Pour l’étude de la philosophie, cela entraîne des conséquences importantes.

Nous voulons nous servir de la compréhension du texte pour acquérir la connaissance de la matière. Aussi devons-nous penser en même temps à la matière et à ce que l’auteur a voulu dire. Si l’un des deux manque, la lecture ne sert à rien.

Lorsqu’en étudiant un texte, je pense moi-même à la matière, ma compréhension se transforme sans que je le veuille. C’est pourquoi une bonne compréhension exige deux choses : qu’on approfondisse la matière et qu’on revienne à une claire intelligence du sens visé par l’auteur. La première voie m’ouvre la philosophie, la seconde une connaissance historique.

La lecture exige d’abord une attitude fondamentale, née de la confiance et de la sympathie qu’on ressent pour l’auteur et son sujet : il faut lire d’abord une fois comme si tout dans le texte était vrai. C’est seule­ment quand je me suis laissé prendre complètement, que j’ai mimé cette pensée et que j’en émerge à nou­veau, qu’une critique légitime peut commencer.

La signification que l’étude de l’histoire de la philo­sophie et l’assimilation de la pensée du passé ont pour nous peut être développée à l’aide des trois exigences kantiennes : penser soi-même ; penser en se mettant à la place d’autrui ; penser en restant cohérent avec soi-même. Ces exigences sont des tâches infinies. Toute solution préconçue selon laquelle on saurait déjà, on pourrait faire d’avance ce qui importe, est une illusion : nous sommes toujours en route. L’Histoire nous aide progresser.

Penser par soi-même, cela ne se produit pas dans le vide. Ce que nous pensons nous-mêmes doit en fait nous être montré. L’autorité de la tradition éveille en nous les origines en qui nous avons une foi anticipée ; notre contact avec elles s’établit par les commence­ments comme par les résultats achevés des philosophies réalisées au cours de l’Histoire. Toute étude ultérieure présuppose cette confiance. Sans elle nous ne pren­drions pas la peine d’étudier Platon et Kant.

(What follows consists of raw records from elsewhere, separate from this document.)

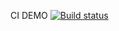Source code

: CI DEMO [![Build status](https://ci.appveyor.com/api/projects/status/3rikgubsl0bmw7rl?svg=true)](https://ci.appveyor.com/project/Tonya2512/selenida-aitye)

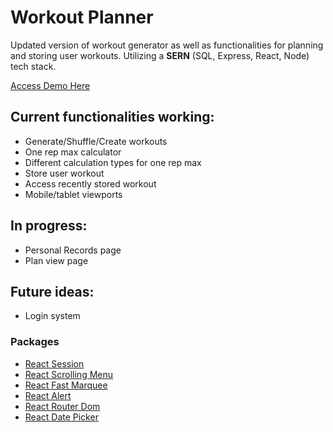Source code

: # Workout Planner

Updated version of workout generator as well as functionalities for planning and storing user workouts. Utilizing a **SERN** (SQL, Express, React, Node) tech stack.

[Access Demo Here](https://workoutplannerdemo.ahljennetics.repl.co/)

## Current functionalities working:

-   Generate/Shuffle/Create workouts
-   One rep max calculator
-   Different calculation types for one rep max
-   Store user workout
-   Access recently stored workout
-   Mobile/tablet viewports

## In progress:

-   Personal Records page
-   Plan view page

## Future ideas:

-   Login system

### Packages

-   [React Session](https://github.com/grizzthedj/react-session)
-   [React Scrolling Menu](https://github.com/asmyshlyaev177/react-horizontal-scrolling-menu)
-   [React Fast Marquee](https://github.com/justin-chu/react-fast-marquee)
-   [React Alert](https://github.com/schiehll/react-alert)
-   [React Router Dom](https://github.com/remix-run/react-router)
-   [React Date Picker](https://www.npmjs.com/package/react-datepicker)
<!-- -   [React Google Login](https://github.com/anthonyjgrove/react-google-login) -->
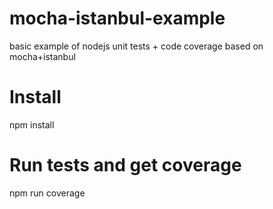 # mocha-istanbul-example
basic example of nodejs unit tests + code coverage based on mocha+istanbul

# Install
npm install

# Run tests and get coverage
npm run coverage
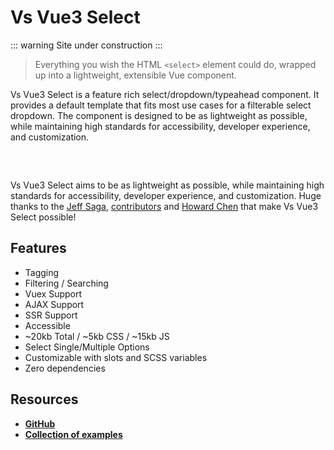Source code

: # Vs Vue3 Select
::: warning
Site under construction
:::

[//]: # (![Current Release]&#40;https://img.shields.io/github/release/sagalbot/vue-select.svg?style=flat-square&#41;)

[//]: # (![Release Date]&#40;https://img.shields.io/github/release-date/sagalbot/vue-select?style=flat-square&#41;)

[//]: # (![Bundle Size]&#40;https://flat.badgen.net/bundlephobia/min/vue-select&#41;)

[//]: # (![Monthly Downloads]&#40;https://img.shields.io/npm/dm/vue-select.svg?style=flat-square&#41;)

[//]: # (![Coverage Status]&#40;https://coveralls.io/repos/github/sagalbot/vue-select/badge.svg?branch=master&#41;)

[//]: # (![MIT License]&#40;https://img.shields.io/github/license/sagalbot/vue-select.svg?style=flat-square&#41;)

> Everything you wish the HTML `<select>` element could do, wrapped up into a
> lightweight, extensible Vue component.

Vs Vue3 Select is a feature rich select/dropdown/typeahead component. It provides a
default template that fits most use cases for a filterable select dropdown. The
component is designed to be as lightweight as possible, while maintaining high
standards for accessibility, developer experience, and customization.

<div style="max-width:25rem; margin: 0 auto; padding: 1rem 0;">
  <country-select />  
</div>

Vs Vue3 Select aims to be as lightweight as possible, while maintaining high
standards for accessibility, developer experience, and customization. Huge
thanks to the [Jeff Saga](https://github.com/sagalbot),
[contributors](https://github.com/sagalbot/vue-select/graphs/contributors)
and [Howard Chen](https://github.com/howard-tzw/vue3-select)
that make Vs Vue3 Select possible!

## Features

- Tagging
- Filtering / Searching
- Vuex Support
- AJAX Support
- SSR Support
- Accessible
- ~20kb Total / ~5kb CSS / ~15kb JS
- Select Single/Multiple Options
- Customizable with slots and SCSS variables
- Zero dependencies

## Resources

- **[GitHub](https://github.com/voral/vs-vue3-select)**
- **[Collection of examples](https://codepen.io/collection/aMPBbR)**

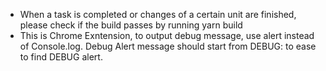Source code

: - When a task is completed or changes of a certain unit are finished, please check if the build passes by running yarn build
- This is Chrome Exntension, to output debug message, use alert instead of Console.log. Debug Alert message should start from DEBUG: to ease to find DEBUG alert.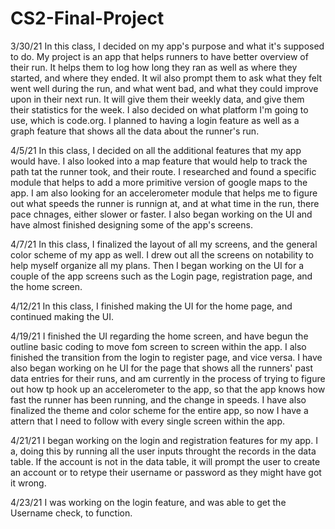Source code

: # CS2-Final-Project

3/30/21
In this class, I decided on my app's purpose and what it's supposed to do. My project is an app that helps runners to have better overview of their run. It helps them to log how long they ran as well as where they started, and where they ended. It wil also prompt them to ask what they felt went well during the run, and what went bad, and what they could improve upon in their next run. It will give them their weekly data, and give them their statistics for the week. I also decided on what platform I'm going to use, which is code.org. I planned to having a login feature as well as a graph feature that shows all the data about the runner's run. 

4/5/21
In this class, I decided on all the additional features that my app would have. I also looked into a map feature that would help to track the path tat the runner took, and their route. I researched and found a specific module that helps to add a more primitive version of google maps to the app. I am also looking for an accelerometer module that helps me to figure out what speeds the runner is runnign at, and at what time in the run, there pace chnages, either slower or faster. I also began working on the UI and have almost finished designing some of the app's screens.

4/7/21
In this class, I finalized the layout of all my screens, and the general color scheme of my app as well. I drew out all the screens on notability to help myself organize all my plans. Then I began working on the UI for a couple of the app screens such as the Login page, registration page, and the home screen.

4/12/21
In this class, I finished making the UI for the home page, and continued making the UI.

4/19/21
I finished the UI regarding the home screen, and have begun the outline basic coding to move fom screen to screen within the app. I also finished the transition from the login to register page, and vice versa. I have also began working on he UI for the page that shows all the runners' past data entries for their runs, and am currently in the process of trying to figure out how tp hook up an accelerometer to the app, so that the app knows how fast the runner has been running, and the change in speeds. I have also finalized the theme and color scheme for the entire app, so now I have a attern that I need to follow with every single screen within the app. 

4/21/21
I began working on the login and registration features for my app. I a, doing this by running all the user inputs throught the records in the data table. If the account is not in the data table, it will prompt the user to create an account or to retype their username or password as they might have got it wrong.

4/23/21
I was working on the login feature, and was able to get the Username check, to function.











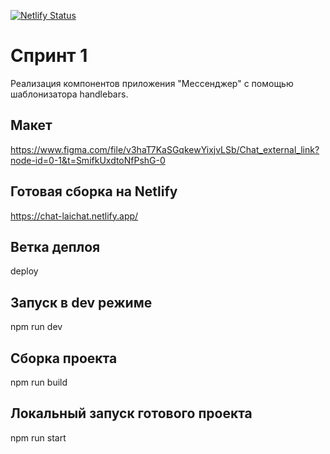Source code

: [![Netlify Status](https://api.netlify.com/api/v1/badges/4061e76d-183b-473f-acfa-8a73c7c32c17/deploy-status)](https://app.netlify.com/sites/chat-laichat/deploys)
<br>
# Спринт 1
Реализация компонентов приложения "Мессенджер" с помощью шаблонизатора handlebars.

## Макет
https://www.figma.com/file/v3haT7KaSGqkewYixjvLSb/Chat_external_link?node-id=0-1&t=SmifkUxdtoNfPshG-0

## Готовая сборка на Netlify
https://chat-laichat.netlify.app/

## Ветка деплоя
deploy

## Запуск в dev режиме
npm run dev

## Сборка проекта
npm run build

## Локальный запуск готового проекта
npm run start

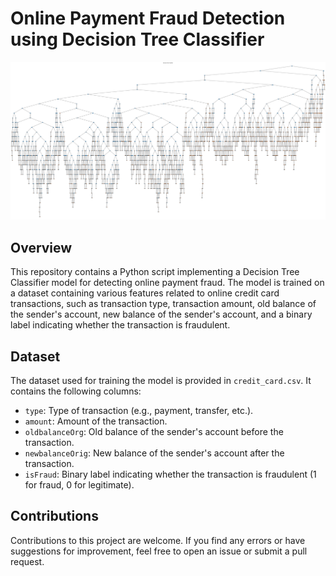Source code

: # Online Payment Fraud Detection using Decision Tree Classifier

![Decision Tree](decision_tree.png)

## Overview

This repository contains a Python script implementing a Decision Tree Classifier model for detecting online payment fraud. The model is trained on a dataset containing various features related to online credit card transactions, such as transaction type, transaction amount, old balance of the sender's account, new balance of the sender's account, and a binary label indicating whether the transaction is fraudulent.

## Dataset

The dataset used for training the model is provided in `credit_card.csv`. It contains the following columns:

- `type`: Type of transaction (e.g., payment, transfer, etc.).
- `amount`: Amount of the transaction.
- `oldbalanceOrg`: Old balance of the sender's account before the transaction.
- `newbalanceOrig`: New balance of the sender's account after the transaction.
- `isFraud`: Binary label indicating whether the transaction is fraudulent (1 for fraud, 0 for legitimate).

## Contributions

Contributions to this project are welcome. If you find any errors or have suggestions for improvement, feel free to open an issue or submit a pull request.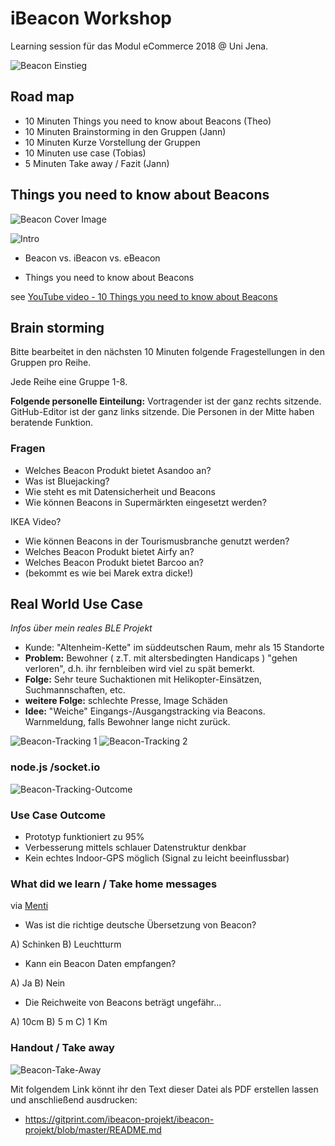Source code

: ﻿# iBeacon Workshop

Learning session für das Modul eCommerce 2018 @ Uni Jena.

![Beacon Einstieg](https://upload.wikimedia.org/wikipedia/commons/3/37/John_Lynn_-_Smeaton%27s_Eddystone_Lighthouse.jpg)

## Road map
* 10 Minuten Things you need to know about Beacons (Theo)
* 10 Minuten Brainstorming in den Gruppen (Jann)
* 10 Minuten Kurze Vorstellung der Gruppen
* 10 Minuten use case (Tobias)
* 5 Minuten Take away / Fazit (Jann)

## Things you need to know about Beacons

![Beacon Cover Image](https://1.bp.blogspot.com/-Hh-jLfDXFIc/VaSZggZrThI/AAAAAAAAA8g/oKxBD1bGM68/s1600/overall-graphic-070915.jpg)

![Intro](Bilder/1_Einstieg.png)

* Beacon vs. iBeacon vs. eBeacon

* Things you need to know about Beacons

see [YouTube video - 10 Things you need to know about Beacons](https://www.youtube.com/watch?v=L44m7otNI7o)

## Brain storming

Bitte bearbeitet in den nächsten 10 Minuten folgende Fragestellungen in den Gruppen pro Reihe.

Jede Reihe eine Gruppe 1-8.

__Folgende personelle Einteilung:__ Vortragender ist der ganz rechts sitzende. GitHub-Editor ist der ganz links sitzende. Die Personen in der Mitte haben beratende Funktion.

### Fragen

* Welches Beacon Produkt bietet Asandoo an?
* Was ist Bluejacking?
* Wie steht es mit Datensicherheit und Beacons
* Wie können Beacons in Supermärkten eingesetzt werden?

IKEA Video?

* Wie können Beacons in der Tourismusbranche genutzt werden?
* Welches Beacon Produkt bietet Airfy an?
* Welches Beacon Produkt bietet Barcoo an?
*  (bekommt es wie bei Marek extra dicke!)

## Real World Use Case 

_Infos über mein reales BLE Projekt_

* Kunde: "Altenheim-Kette" im süddeutschen Raum, mehr als 15 Standorte
* __Problem:__ Bewohner ( z.T. mit altersbedingten Handicaps ) "gehen verloren", d.h. ihr fernbleiben wird viel zu spät bemerkt.
* __Folge:__ Sehr teure Suchaktionen mit Helikopter-Einsätzen, Suchmannschaften, etc.
* __weitere Folge:__ schlechte Presse, Image Schäden
* __Idee:__ "Weiche" Eingangs-/Ausgangstracking via Beacons. Warnmeldung, falls Bewohner lange nicht zurück.

![Beacon-Tracking 1](Bilder/3_Real-World-Projekt.png)
![Beacon-Tracking 2](Bilder/4_Outcome-Projekt.png)

### node.js /socket.io

![Beacon-Tracking-Outcome](Bilder/5_Handson_Node.png)

### Use Case Outcome

* Prototyp funktioniert zu 95%
* Verbesserung mittels schlauer Datenstruktur denkbar
* Kein echtes Indoor-GPS möglich (Signal zu leicht beeinflussbar)

### What did we learn / Take home messages 

via [Menti](https://www.menti.com/)

* Was ist die richtige deutsche Übersetzung von Beacon?

A) Schinken
B) Leuchtturm

* Kann ein Beacon Daten empfangen?

A) Ja
B) Nein

* Die Reichweite von Beacons beträgt ungefähr...

A) 10cm
B) 5 m
C) 1 Km

### Handout / Take away ###

![Beacon-Take-Away](Bilder/6_TakeAway.png)

Mit folgendem Link könnt ihr den Text dieser Datei als PDF erstellen lassen und anschließend ausdrucken:

* https://gitprint.com/ibeacon-projekt/ibeacon-projekt/blob/master/README.md
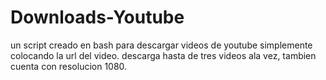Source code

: # Downloads-Youtube
un script creado en bash para descargar videos de youtube simplemente colocando la url del video. descarga hasta de tres videos ala vez, tambien cuenta con resolucion 1080.
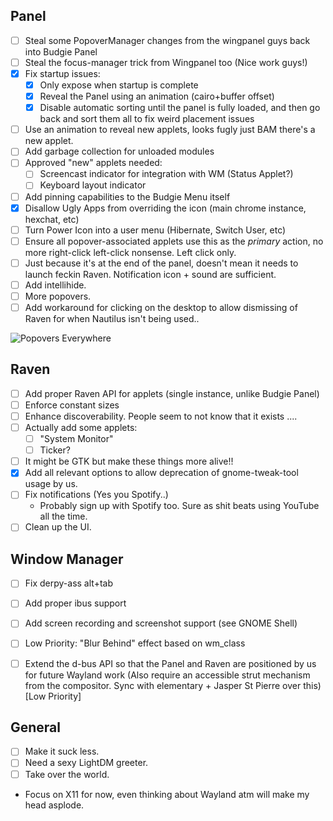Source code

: Panel
-----
 * [ ] Steal some PopoverManager changes from the wingpanel guys back into Budgie Panel
 * [ ] Steal the focus-manager trick from Wingpanel too (Nice work guys!)
 * [x] Fix startup issues:
    * [x] Only expose when startup is complete
    * [x] Reveal the Panel using an animation (cairo+buffer offset)
    * [x] Disable automatic sorting until the panel is fully loaded, and then go
      back and sort them all to fix weird placement issues
 * [ ] Use an animation to reveal new applets, looks fugly just BAM there's a new applet.
 * [ ] Add garbage collection for unloaded modules
 * [ ] Approved "new" applets needed:
   * [ ] Screencast indicator for integration with WM (Status Applet?)
   * [ ] Keyboard layout indicator
 * [ ] Add pinning capabilities to the Budgie Menu itself
 * [x] Disallow Ugly Apps from overriding the icon (main chrome instance, hexchat, etc)
 * [ ] Turn Power Icon into a user menu (Hibernate, Switch User, etc)
 * [ ] Ensure all popover-associated applets use this as  the *primary* action, no
       more right-click left-click nonsense. Left click only.
 * [ ] Just because it's at the end of the panel, doesn't mean it needs to launch
       feckin Raven. Notification icon + sound are sufficient.
 * [ ] Add intellihide.
 * [ ] More popovers.
 * [ ] Add workaround for clicking on the desktop to allow dismissing of Raven
       for when Nautilus isn't being used..

 ![Popovers Everywhere](http://cdn.meme.am/instances/500x/63501402.jpg)
 
Raven
------
 * [ ] Add proper Raven API for applets (single instance, unlike Budgie Panel)
 * [ ] Enforce constant sizes
 * [ ] Enhance discoverability. People seem to not know that it exists ....
 * [ ] Actually add some applets:
   * [ ] "System Monitor"
   * [ ] Ticker?
 * [ ] It might be GTK but make these things more alive!!
 * [x] Add all relevant options to allow deprecation of gnome-tweak-tool usage by us.
 * [ ] Fix notifications (Yes you Spotify..)
   - Probably sign up with Spotify too. Sure as shit beats using YouTube all the time.
 * [ ] Clean up the UI.

Window Manager
---------------
 * [ ] Fix derpy-ass alt+tab
 * [ ] Add proper ibus support
 * [ ] Add screen recording and screenshot support (see GNOME Shell)
 * [ ] Low Priority: "Blur Behind" effect based on wm_class
 * [ ] Extend the d-bus API so that the Panel and Raven are positioned by us for future
   Wayland work (Also require an accessible strut mechanism from the compositor.
   Sync with elementary + Jasper St Pierre over this) [Low Priority]


General
-------

 * [ ] Make it suck less.
 * [ ] Need a sexy LightDM greeter.
 * [ ] Take over the world.
 * Focus on X11 for now, even thinking about Wayland atm will make my head asplode.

L’effort philosophique personnel se sert des figures historiques. En comprenant les textes, nous devenons nous-mêmes des philosophes. Mais cette assimilation, avec sa docilité confiante, n’est pas obéissance : en avançant du pas de l’autre, nous examinons ce qu’il dit et le confrontons avec ce que nous sommes. « L’obéissance » ici signifie que l’on se laisse conduire, qu’on croit d’abord que ce qui est dit est vrai ; nous ne devons pas tout de suite et à tout moment inter­venir avec des réflexions critiques et nous empêcher ainsi nous-mêmes de suivre notre guide. L’obéissance signifie ensuite le respect qui s’interdit toute critique à bon marché ; seule est admissible celle qui, après un travail personnel approfondi, permet d’approcher pas à pas du problème et de se trouver finalement de taille à le traiter. L’obéissance trouve sa limite ici : on n’admettra comme vrai que ce qui aura pu devenir une conviction personnelle par la réflexion. Aucun philosophe, même le plus grand, ne possède la vérité. Amicus Plato, magis amica veritas.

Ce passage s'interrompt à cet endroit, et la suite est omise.